Any effort to change society in a huge way — or even to do something as vanilla as fighting poverty in a community that’s widely perceived as comfortable, like Orange County — depends on timing.

Consider:

A day before a few dozen Southern California nonprofits gathered for an event billed as the Anti-Poverty Summit, which was held Thursday at UC Irvine, new federal budget rules kicked in that will make it harder for low-income, homeless and disabled people to get food through the Supplemental Nutrition Assistance Program, formerly known as food stamps.

It’s unclear if the new work-requirement rules for SNAP have been enforced; the federal government shutdown makes such information hard to get. But state budget experts project that as the SNAP rules take effect, they’ll initially push nearly 360,000 California residents (including about 30,000 in Orange County) out of the program, and by 2027, the experts add, the no-free-food-for-you rolls statewide could grow to more than 750,000.

And reductions at SNAP are part of a broader pattern.

One day after the summit, on Friday, federal officials said the government soon might stop paying for the Supplemental Nutrition Program for Women, Infants and Children. That program, also known as WIC, helps about 6 million Americans, mostly new mothers and their children, with food and breastfeeding assistance.

New attitude in D.C.

Many of the nonprofit leaders attending the event at UCI — advocates for the homeless and abused women and immigrants and the hungry, among others — say changes to SNAP and WIC and, literally, dozens of other federal policy shifts (less money to help low-income people pay their heating bills, cuts to programs for the disabled, firing the entire office of federal workers who track poverty) signal a new attitude in Washington.
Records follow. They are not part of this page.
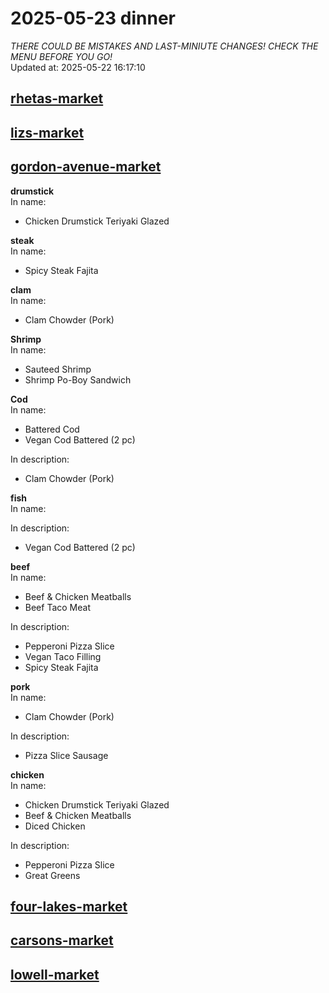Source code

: # 2025-05-23 dinner  
*THERE COULD BE MISTAKES AND LAST-MINIUTE CHANGES! CHECK THE MENU BEFORE YOU GO!*  
Updated at: 2025-05-22 16:17:10  
## [rhetas-market](https://wisc-housingdining.nutrislice.com/menu/rhetas-market/dinner/2025-05-23)  
## [lizs-market](https://wisc-housingdining.nutrislice.com/menu/lizs-market/dinner/2025-05-23)  
## [gordon-avenue-market](https://wisc-housingdining.nutrislice.com/menu/gordon-avenue-market/dinner/2025-05-23)  
**drumstick**  
In name:   
 - Chicken Drumstick Teriyaki Glazed  
  
**steak**  
In name:   
 - Spicy Steak Fajita  
  
**clam**  
In name:   
 - Clam Chowder (Pork)  
  
**Shrimp**  
In name:   
 - Sauteed Shrimp  
 - Shrimp Po-Boy Sandwich  
  
**Cod**  
In name:   
 - Battered Cod  
 - Vegan Cod Battered (2 pc)  
  
In description:   
 - Clam Chowder (Pork)  
  
**fish**  
In name:   
  
In description:   
 - Vegan Cod Battered (2 pc)  
  
**beef**  
In name:   
 - Beef & Chicken Meatballs  
 - Beef Taco Meat  
  
In description:   
 - Pepperoni Pizza Slice  
 - Vegan Taco Filling  
 - Spicy Steak Fajita  
  
**pork**  
In name:   
 - Clam Chowder (Pork)  
  
In description:   
 - Pizza Slice Sausage  
  
**chicken**  
In name:   
 - Chicken Drumstick Teriyaki Glazed  
 - Beef & Chicken Meatballs  
 - Diced Chicken  
  
In description:   
 - Pepperoni Pizza Slice  
 - Great Greens  
  
## [four-lakes-market](https://wisc-housingdining.nutrislice.com/menu/four-lakes-market/dinner/2025-05-23)  
## [carsons-market](https://wisc-housingdining.nutrislice.com/menu/carsons-market/dinner/2025-05-23)  
## [lowell-market](https://wisc-housingdining.nutrislice.com/menu/lowell-market/dinner/2025-05-23)  
  
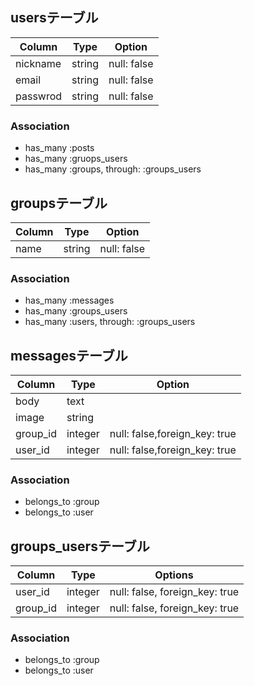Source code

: ## usersテーブル

|Column|Type|Option|
|------|----|------|
|nickname|string|null: false|
|email|string|null: false|
|passwrod|string|null: false|

### Association
- has_many :posts
- has_many :gruops_users
- has_many :groups, through: :groups_users

## groupsテーブル

|Column|Type|Option|
|------|----|------|
|name|string|null: false|

### Association
- has_many :messages
- has_many :groups_users
- has_many :users, through: :groups_users

## messagesテーブル

|Column|Type|Option|
|------|----|------|
|body|text||
|image|string||
|group_id|integer|null: false,foreign_key: true|
|user_id|integer|null: false,foreign_key: true|

### Association
- belongs_to :group
- belongs_to :user

## groups_usersテーブル

|Column|Type|Options|
|------|----|-------|
|user_id|integer|null: false, foreign_key: true|
|group_id|integer|null: false, foreign_key: true|

### Association
- belongs_to :group
- belongs_to :user
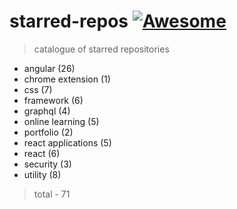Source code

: # starred-repos [![Awesome](https://cdn.rawgit.com/sindresorhus/awesome/d7305f38d29fed78fa85652e3a63e154dd8e8829/media/badge.svg)](https://github.com/sindresorhus/awesome)

> catalogue of starred repositories

- angular (26)
- chrome extension (1)
- css (7)
- framework (6)
- graphql (4)
- online learning (5)
- portfolio (2)
- react applications (5)
- react (6)
- security (3)
- utility (8)

> total - 71

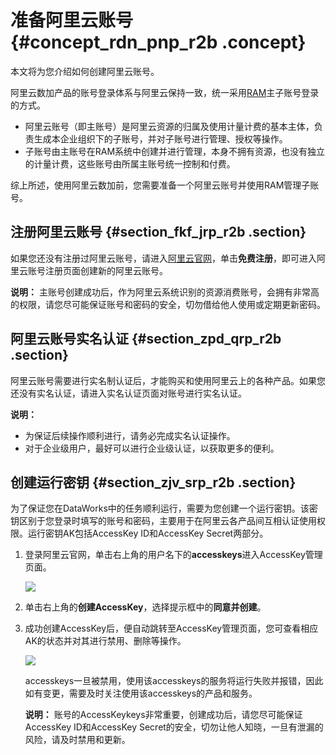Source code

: # 准备阿里云账号 {#concept_rdn_pnp_r2b .concept}

本文将为您介绍如何创建阿里云账号。

阿里云数加产品的账号登录体系与阿里云保持一致，统一采用[RAM](https://www.alibabacloud.com/help/doc-detail/28627.htm)主子账号登录的方式。

-   阿里云账号（即主账号）是阿里云资源的归属及使用计量计费的基本主体，负责生成本企业组织下的子账号，并对子账号进行管理、授权等操作。
-   子账号由主账号在RAM系统中创建并进行管理，本身不拥有资源，也没有独立的计量计费，这些账号由所属主账号统一控制和付费。

综上所述，使用阿里云数加前，您需要准备一个阿里云账号并使用RAM管理子账号。

## 注册阿里云账号 {#section_fkf_jrp_r2b .section}

如果您还没有注册过阿里云账号，请进入[阿里云官网](https://www.alibabacloud.com/)，单击**免费注册**，即可进入阿里云账号注册页面创建新的阿里云账号。

**说明：** 主账号创建成功后，作为阿里云系统识别的资源消费账号，会拥有非常高的权限，请您尽可能保证账号和密码的安全，切勿借给他人使用或定期更新密码。

## 阿里云账号实名认证 {#section_zpd_qrp_r2b .section}

阿里云账号需要进行实名制认证后，才能购买和使用阿里云上的各种产品。如果您还没有实名认证，请进入实名认证页面对账号进行实名认证。

**说明：** 

-   为保证后续操作顺利进行，请务必完成实名认证操作。
-   对于企业级用户，最好可以进行企业级认证，以获取更多的便利。

## 创建运行密钥 {#section_zjv_srp_r2b .section}

为了保证您在DataWorks中的任务顺利运行，需要为您创建一个运行密钥。该密钥区别于您登录时填写的账号和密码，主要用于在阿里云各产品间互相认证使用权限。运行密钥AK包括AccessKey ID和AccessKey Secret两部分。

1.  登录阿里云官网，单击右上角的用户名下的**accesskeys**进入AccessKey管理页面。

    ![](http://static-aliyun-doc.oss-cn-hangzhou.aliyuncs.com/assets/img/16174/15404332908934_zh-CN.png)

2.  单击右上角的**创建AccessKey**，选择提示框中的**同意并创建**。
3.  成功创建AccessKey后，便自动跳转至AccessKey管理页面，您可查看相应AK的状态并对其进行禁用、删除等操作。

    ![](http://static-aliyun-doc.oss-cn-hangzhou.aliyuncs.com/assets/img/16174/15404332908936_zh-CN.png)

    accesskeys一旦被禁用，使用该accesskeys的服务将运行失败并报错，因此如有变更，需要及时关注使用该accesskeys的产品和服务。

    **说明：** 账号的AccessKeykeys非常重要，创建成功后，请您尽可能保证AccessKey ID和AccessKey Secret的安全，切勿让他人知晓，一旦有泄漏的风险，请及时禁用和更新。


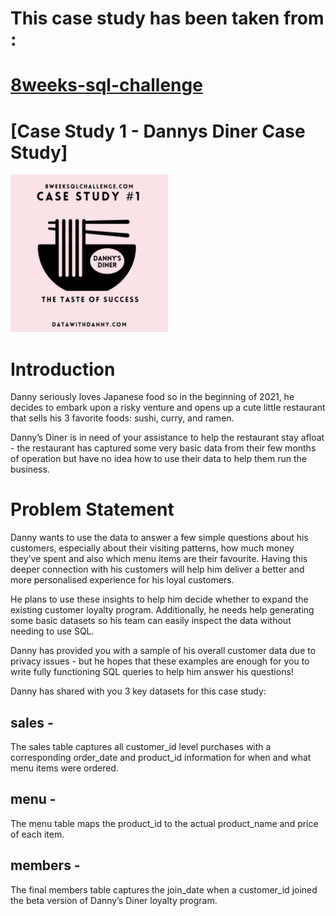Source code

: # This case study has been taken from : 

# [8weeks-sql-challenge](https://8weeksqlchallenge.com/)

# [Case Study 1 - Dannys Diner Case Study]

<img src="https://github.com/balrajthe/SQL-Case-Studies/blob/main/Case%20Study%201/Danny's%20Diner.png" width=50% height=50%>


# Introduction

Danny seriously loves Japanese food so in the beginning of 2021, he decides to embark upon a risky venture and opens up a cute little restaurant that sells his 3 favorite foods: sushi, curry, and ramen.

Danny’s Diner is in need of your assistance to help the restaurant stay afloat - the restaurant has captured some very basic data from their few months of operation but have no idea how to use their data to help them run the business.

# Problem Statement
Danny wants to use the data to answer a few simple questions about his customers, especially about their visiting patterns, how much money they’ve spent and also which menu items are their favourite. Having this deeper connection with his customers will help him deliver a better and more personalised experience for his loyal customers.

He plans to use these insights to help him decide whether to expand the existing customer loyalty program. Additionally, he needs help generating some basic datasets so his team can easily inspect the data without needing to use SQL.

Danny has provided you with a sample of his overall customer data due to privacy issues - but he hopes that these examples are enough for you to write fully functioning SQL queries to help him answer his questions!

Danny has shared with you 3 key datasets for this case study:

## sales - 

The sales table captures all customer_id level purchases with a corresponding order_date and product_id information for when and what menu items were ordered.
## menu - 

The menu table maps the product_id to the actual product_name and price of each item.
## members - 

The final members table captures the join_date when a customer_id joined the beta version of Danny’s Diner loyalty program.

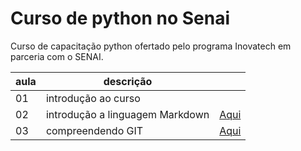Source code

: # Curso de python no Senai 

Curso de capacitação python ofertado pelo programa Inovatech em parceria com o SENAI.

|aula| descrição|| 
|-|-|-|
|01|introdução ao curso||
|02| introdução a linguagem Markdown|[Aqui](./aulaMarkdown.md)|
|03| compreendendo GIT| [Aqui](./aulaGit.md)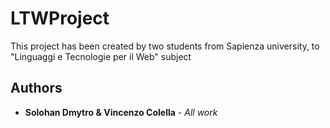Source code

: # LTWProject

This project has been created by two students from Sapienza university, to "Linguaggi e Tecnologie per il Web" subject

## Authors

* **Solohan Dmytro & Vincenzo Colella** - *All work*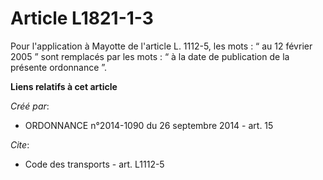 # Article L1821-1-3

Pour l'application à Mayotte de l'article L. 1112-5, les mots : “ au 12 février 2005 ” sont remplacés par les mots : “ à la
date de publication de la présente ordonnance ”.

**Liens relatifs à cet article**

_Créé par_:

  - ORDONNANCE n°2014-1090 du 26 septembre 2014 - art. 15

_Cite_:

  - Code des transports - art. L1112-5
Instead of trying to end poverty, as administrations of both major parties have pledged to do since the 1960s, at least some advocates say the second Donald Trump administration is openly hostile to lower-income people and to those who help them.

Which, in theory, might make this a wise time for the anti-poverty crowd to lay low.

Others, however, think it’s precisely the right time to take a stand on what, until recently, has been viewed as a bipartisan issue. Nonprofit advocates at UCI last week suggested federal rules and policies that seem to harm poor people actually might be an easy target to push against.

“I’m inspired by it,” said Gregory Scott, executive director of Community Action Partnership of Orange County, the Garden Grove-based group that sponsored the Thursday gathering.

“What we’ve seen gives me more reason to do the work I do,” Scott said. “That work is in jeopardy. And I don’t want it to be lost. If I can’t get inspired by that, and I don’t want to do more, than I’m not doing my job.”

Like many local nonprofit leaders who raise funds in a county that is politically purple, not blue or red, Scott doesn’t talk up partisan politics.

“We have support on both sides of the aisle,” he said. “We’re not a political organization; we’re a service agency.”

Community Action Partnership also is one of the biggest such agencies in the county. Operating as a sort of nonprofit conglomerate, CAP OC operates the Orange County Food Bank (which supports more than 230 food providers around the county) and a range of smaller programs that provide everything from mental health assistance and child care to financial literacy.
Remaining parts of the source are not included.